O que a mulher moderna exige hoje? Homem rico, de preferência sem mãe (mulher raramente gosta da sogra), fiel, excelente na cama, que arrume casa e faça os devidos consertos (ou seja, que seja eletricista, encanador, técnico em geladeira etc), que ajude a cuidar dos filhos, , cozinhar, que o homem seja sarado e que a faça de rainha. Isto é, o homem deve ser um serviçal dela em todos os sentidos.

Aí o que elas têm a oferecer? abrir as pernas (às vezes de forma muito tímida), reclamar que nunca está satisfeita, cozinhar de vez em quando, limpar de vez em quando, não trabalhar fora e diversas fotos no facebook/instagram fazendo biquinho.

Na boa, a mulher antigamente não exigia um cara sarado (até porque musculação há 30 anos atrás só os fisiculturistas praticavam, eram verdadeiras donas de casa, mulheres casas (em sua maioria) respeitavam o casamento e a família (hoje é traição e foda-se)

Anacronismo. Nenhum de nós viveu no mundo do passado. Nenhum de nós pode afirmar, com certeza, como eram as coisas e as dinâmicas no passado. Muita coisa mudou, nem tudo pra melhor - mas, definitivamente, nem tudo foi pra pior.

Os casamentos duravam mais tempo? Pode ser que sim. Havia menos divórcios? Claro. A mulher "respeitava o casamento"? Talvez. Mas em qual contexto isso acontecia? Nem sequer havia discussão sobre abuso no casamento, violência doméstica e por aí vai. A mulher era praticamente dependente do homem. Se, ao mesmo tempo, elas traíam menos (será que é possível afirmar isso?), a traição do homem era normal (e continua sendo) e muitas mulheres tinham que se submeter à humilhação de até mesmo conviver com as amantes, ou criar filhos de relações extraconjugais do marido. Manter o casamento por pressão social, hipocrisia, medo de sofrer violência física (ou até mesmo morrer) ou simplesmente ser taxada de "vadia" não me parecem elementos que demonstram que a maior duração desses casamentos fosse indício de "famílias mais estruturadas".
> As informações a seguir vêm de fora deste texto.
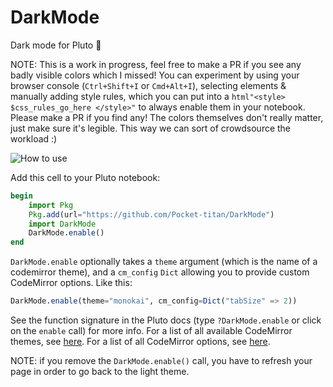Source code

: # DarkMode
Dark mode for Pluto 🎉

NOTE: This is a work in progress, feel free to make a PR if you see any badly visible colors which I missed! You can experiment by using your browser console (`Ctrl+Shift+I` or `Cmd+Alt+I`), selecting elements & manually adding style rules, which you can put into a `html"<style> $css_rules_go_here </style>"` to always enable them in your notebook. Please make a PR if you find any! The colors themselves don't really matter, just make sure it's legible. This way we can sort of crowdsource the workload :)

![How to use](https://user-images.githubusercontent.com/4435990/95021467-76416380-0671-11eb-88a5-8c3bfd23a530.gif)

Add this cell to your Pluto notebook:
```julia
begin
    import Pkg
    Pkg.add(url="https://github.com/Pocket-titan/DarkMode")
    import DarkMode
    DarkMode.enable()
end
```

`DarkMode.enable` optionally takes a `theme` argument (which is the name of a codemirror theme), and a `cm_config` `Dict` allowing you to provide custom CodeMirror options. Like this:
```julia
DarkMode.enable(theme="monokai", cm_config=Dict("tabSize" => 2))
```
See the function signature in the Pluto docs (type `?DarkMode.enable` or click on the `enable` call) for more info.
For a list of all available CodeMirror themes, see [here](https://codemirror.net/theme/). For a list of all CodeMirror options, see [here](https://codemirror.net/doc/manual.html#config).

NOTE: if you remove the `DarkMode.enable()` call, you have to refresh your page in order to go back to the light theme.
E esse "respeito ao casamento" incidia quase que exclusivamente sobre a mulher. Socialmente, o homem tinha e ainda continua tendo aprovação social pra ser infiel. Casos de pais que literalmente abandonavam esposa e filhos não eram raridade, só são mais explícitos hoje. É bastante óbvio que a mulher nem de longe era uma simples vítima, mas pintar um quadro idealista e quase romântico do passado não faz sentido algum.

Se nossa sociedade chegou onde está, foi por ação dos homens e das mulheres. Mais uma vez, fica reforçado o quanto essa visão masculinista coloca, na mulher, a responsabilidade sobre o caos social e a degeneração do tecido familiar, quando, no máximo, elas são cúmplices dos homens nessa desvalorização da família que não é um fenômeno recente, mas histórico. Não é difícil encontrar, em praticamente qualquer família, um caso de abuso sexual, violência doméstica ou imposição para que a mulher aceitasse as aventuras sexuais do marido.

Eu concordo que a maioria das mulheres modernas não têm muita coisa a oferecer, mas o mesmo também é válido para os homens. O homem moderno não é ontologicamente superior à mulher moderna, muito menos moralmente superior, mais honesto ou mais esforçado. A verdade é que ambos criam expectativas surreais em relação ao sexo oposto. Se a mulher média quer o homem "saradão e rico", o homem quer a mulher "gostosa", sempre disponível pro sexo. Se a mulher não está muito interessada em profundidade de caráter, relações sólidas e duradouras e fidelidade, podemos dizer que o homem médio está em melhor situação, ou que ele se importa com essas coisas?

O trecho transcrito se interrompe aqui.